#### EXERCISE DIRECTIONS
Could you copy out all of the records below exactly, leaving out every picture?

#### RECORD SET
———
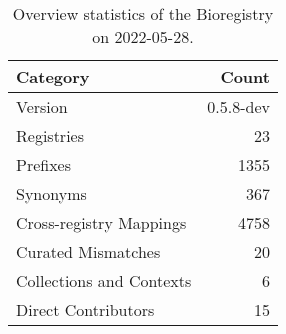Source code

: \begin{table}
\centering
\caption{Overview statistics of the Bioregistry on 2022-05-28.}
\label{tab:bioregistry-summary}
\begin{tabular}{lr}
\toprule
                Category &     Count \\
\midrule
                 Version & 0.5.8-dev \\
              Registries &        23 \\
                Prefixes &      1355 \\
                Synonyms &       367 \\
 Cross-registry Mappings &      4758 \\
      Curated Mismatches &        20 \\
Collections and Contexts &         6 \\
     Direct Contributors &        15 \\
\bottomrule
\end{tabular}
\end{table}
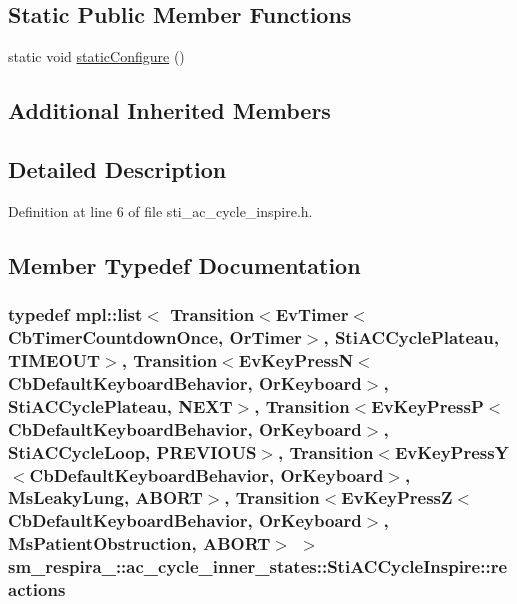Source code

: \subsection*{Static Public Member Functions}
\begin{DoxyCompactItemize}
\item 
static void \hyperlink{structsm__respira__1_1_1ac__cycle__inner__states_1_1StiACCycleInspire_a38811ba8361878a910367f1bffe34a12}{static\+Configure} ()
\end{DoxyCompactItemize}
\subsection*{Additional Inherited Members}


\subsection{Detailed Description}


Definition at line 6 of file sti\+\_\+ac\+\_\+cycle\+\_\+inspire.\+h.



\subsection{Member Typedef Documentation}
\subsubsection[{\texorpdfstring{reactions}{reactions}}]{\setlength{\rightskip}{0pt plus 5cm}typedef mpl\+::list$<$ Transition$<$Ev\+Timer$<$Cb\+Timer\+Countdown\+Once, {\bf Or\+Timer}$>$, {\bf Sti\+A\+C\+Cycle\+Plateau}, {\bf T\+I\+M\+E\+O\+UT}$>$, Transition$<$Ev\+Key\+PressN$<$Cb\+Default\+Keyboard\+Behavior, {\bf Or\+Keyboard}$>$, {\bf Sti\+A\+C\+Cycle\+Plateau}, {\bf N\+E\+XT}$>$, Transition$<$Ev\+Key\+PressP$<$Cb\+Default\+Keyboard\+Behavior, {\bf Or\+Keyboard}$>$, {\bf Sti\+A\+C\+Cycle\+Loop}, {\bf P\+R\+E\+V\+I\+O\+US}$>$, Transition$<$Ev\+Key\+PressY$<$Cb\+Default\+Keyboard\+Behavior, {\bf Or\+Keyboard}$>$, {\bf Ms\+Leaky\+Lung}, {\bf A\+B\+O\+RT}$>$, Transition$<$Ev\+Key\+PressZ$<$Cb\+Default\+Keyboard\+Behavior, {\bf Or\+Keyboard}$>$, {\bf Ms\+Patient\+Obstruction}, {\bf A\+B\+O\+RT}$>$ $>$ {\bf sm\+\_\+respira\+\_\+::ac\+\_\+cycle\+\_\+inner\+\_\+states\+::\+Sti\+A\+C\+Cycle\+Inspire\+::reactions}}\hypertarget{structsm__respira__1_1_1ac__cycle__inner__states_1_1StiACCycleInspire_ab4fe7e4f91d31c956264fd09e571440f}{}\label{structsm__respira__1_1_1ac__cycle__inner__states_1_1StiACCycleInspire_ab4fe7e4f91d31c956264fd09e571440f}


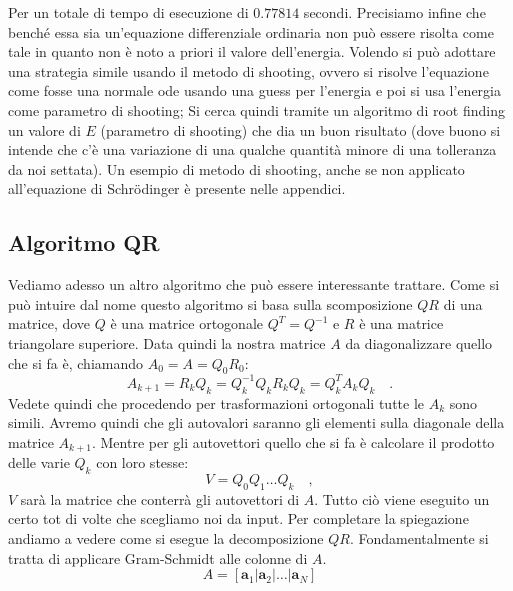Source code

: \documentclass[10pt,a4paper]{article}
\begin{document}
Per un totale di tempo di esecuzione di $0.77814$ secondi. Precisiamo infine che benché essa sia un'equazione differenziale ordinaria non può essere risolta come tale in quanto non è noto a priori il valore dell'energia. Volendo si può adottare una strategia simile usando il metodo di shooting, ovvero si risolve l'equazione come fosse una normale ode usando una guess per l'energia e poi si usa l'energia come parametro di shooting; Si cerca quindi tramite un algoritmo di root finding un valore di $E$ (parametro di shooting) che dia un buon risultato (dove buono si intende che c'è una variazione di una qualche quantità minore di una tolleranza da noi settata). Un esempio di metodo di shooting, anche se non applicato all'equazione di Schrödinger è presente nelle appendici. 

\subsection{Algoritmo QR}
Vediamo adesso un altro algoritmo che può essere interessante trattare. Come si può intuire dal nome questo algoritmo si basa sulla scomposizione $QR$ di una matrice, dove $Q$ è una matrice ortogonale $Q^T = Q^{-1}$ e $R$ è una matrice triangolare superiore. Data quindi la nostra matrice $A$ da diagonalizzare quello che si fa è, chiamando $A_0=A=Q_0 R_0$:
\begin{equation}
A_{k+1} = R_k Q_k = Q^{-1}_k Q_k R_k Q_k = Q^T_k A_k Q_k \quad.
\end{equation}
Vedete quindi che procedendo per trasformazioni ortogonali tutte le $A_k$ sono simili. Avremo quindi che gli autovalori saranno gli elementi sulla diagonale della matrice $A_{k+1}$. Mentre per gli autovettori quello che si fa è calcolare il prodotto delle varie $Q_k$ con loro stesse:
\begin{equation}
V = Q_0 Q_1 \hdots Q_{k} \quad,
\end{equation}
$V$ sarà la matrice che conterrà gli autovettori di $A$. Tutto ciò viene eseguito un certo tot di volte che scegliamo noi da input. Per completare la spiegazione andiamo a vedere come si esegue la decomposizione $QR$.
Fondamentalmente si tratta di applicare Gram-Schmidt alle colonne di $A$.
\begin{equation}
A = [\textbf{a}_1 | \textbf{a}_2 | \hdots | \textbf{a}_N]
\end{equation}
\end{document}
———
#### EXERCISE OUTPUT
Source code

: \begin{table}
\centering
\caption{Overview statistics of the Bioregistry on 2022-05-28.}
\label{tab:bioregistry-summary}
\begin{tabular}{lr}
\toprule
                Category &     Count \\
\midrule
                 Version & 0.5.8-dev \\
              Registries &        23 \\
                Prefixes &      1355 \\
                Synonyms &       367 \\
 Cross-registry Mappings &      4758 \\
      Curated Mismatches &        20 \\
Collections and Contexts &         6 \\
     Direct Contributors &        15 \\
\bottomrule
\end{tabular}
\end{table}
Source code

: \subsection*{Static Public Member Functions}
\begin{DoxyCompactItemize}
\item 
static void \hyperlink{structsm__respira__1_1_1ac__cycle__inner__states_1_1StiACCycleInspire_a38811ba8361878a910367f1bffe34a12}{static\+Configure} ()
\end{DoxyCompactItemize}
\subsection*{Additional Inherited Members}


\subsection{Detailed Description}


Definition at line 6 of file sti\+\_\+ac\+\_\+cycle\+\_\+inspire.\+h.



\subsection{Member Typedef Documentation}
\subsubsection[{\texorpdfstring{reactions}{reactions}}]{\setlength{\rightskip}{0pt plus 5cm}typedef mpl\+::list$<$ Transition$<$Ev\+Timer$<$Cb\+Timer\+Countdown\+Once, {\bf Or\+Timer}$>$, {\bf Sti\+A\+C\+Cycle\+Plateau}, {\bf T\+I\+M\+E\+O\+UT}$>$, Transition$<$Ev\+Key\+PressN$<$Cb\+Default\+Keyboard\+Behavior, {\bf Or\+Keyboard}$>$, {\bf Sti\+A\+C\+Cycle\+Plateau}, {\bf N\+E\+XT}$>$, Transition$<$Ev\+Key\+PressP$<$Cb\+Default\+Keyboard\+Behavior, {\bf Or\+Keyboard}$>$, {\bf Sti\+A\+C\+Cycle\+Loop}, {\bf P\+R\+E\+V\+I\+O\+US}$>$, Transition$<$Ev\+Key\+PressY$<$Cb\+Default\+Keyboard\+Behavior, {\bf Or\+Keyboard}$>$, {\bf Ms\+Leaky\+Lung}, {\bf A\+B\+O\+RT}$>$, Transition$<$Ev\+Key\+PressZ$<$Cb\+Default\+Keyboard\+Behavior, {\bf Or\+Keyboard}$>$, {\bf Ms\+Patient\+Obstruction}, {\bf A\+B\+O\+RT}$>$ $>$ {\bf sm\+\_\+respira\+\_\+::ac\+\_\+cycle\+\_\+inner\+\_\+states\+::\+Sti\+A\+C\+Cycle\+Inspire\+::reactions}}\hypertarget{structsm__respira__1_1_1ac__cycle__inner__states_1_1StiACCycleInspire_ab4fe7e4f91d31c956264fd09e571440f}{}\label{structsm__respira__1_1_1ac__cycle__inner__states_1_1StiACCycleInspire_ab4fe7e4f91d31c956264fd09e571440f}


Source code

: \documentclass[10pt,a4paper]{article}
\begin{document}
Per un totale di tempo di esecuzione di $0.77814$ secondi. Precisiamo infine che benché essa sia un'equazione differenziale ordinaria non può essere risolta come tale in quanto non è noto a priori il valore dell'energia. Volendo si può adottare una strategia simile usando il metodo di shooting, ovvero si risolve l'equazione come fosse una normale ode usando una guess per l'energia e poi si usa l'energia come parametro di shooting; Si cerca quindi tramite un algoritmo di root finding un valore di $E$ (parametro di shooting) che dia un buon risultato (dove buono si intende che c'è una variazione di una qualche quantità minore di una tolleranza da noi settata). Un esempio di metodo di shooting, anche se non applicato all'equazione di Schrödinger è presente nelle appendici. 

\subsection{Algoritmo QR}
Vediamo adesso un altro algoritmo che può essere interessante trattare. Come si può intuire dal nome questo algoritmo si basa sulla scomposizione $QR$ di una matrice, dove $Q$ è una matrice ortogonale $Q^T = Q^{-1}$ e $R$ è una matrice triangolare superiore. Data quindi la nostra matrice $A$ da diagonalizzare quello che si fa è, chiamando $A_0=A=Q_0 R_0$:
\begin{equation}
A_{k+1} = R_k Q_k = Q^{-1}_k Q_k R_k Q_k = Q^T_k A_k Q_k \quad.
\end{equation}
Vedete quindi che procedendo per trasformazioni ortogonali tutte le $A_k$ sono simili. Avremo quindi che gli autovalori saranno gli elementi sulla diagonale della matrice $A_{k+1}$. Mentre per gli autovettori quello che si fa è calcolare il prodotto delle varie $Q_k$ con loro stesse:
\begin{equation}
V = Q_0 Q_1 \hdots Q_{k} \quad,
\end{equation}
$V$ sarà la matrice che conterrà gli autovettori di $A$. Tutto ciò viene eseguito un certo tot di volte che scegliamo noi da input. Per completare la spiegazione andiamo a vedere come si esegue la decomposizione $QR$.
Fondamentalmente si tratta di applicare Gram-Schmidt alle colonne di $A$.
\begin{equation}
A = [\textbf{a}_1 | \textbf{a}_2 | \hdots | \textbf{a}_N]
\end{equation}
\end{document}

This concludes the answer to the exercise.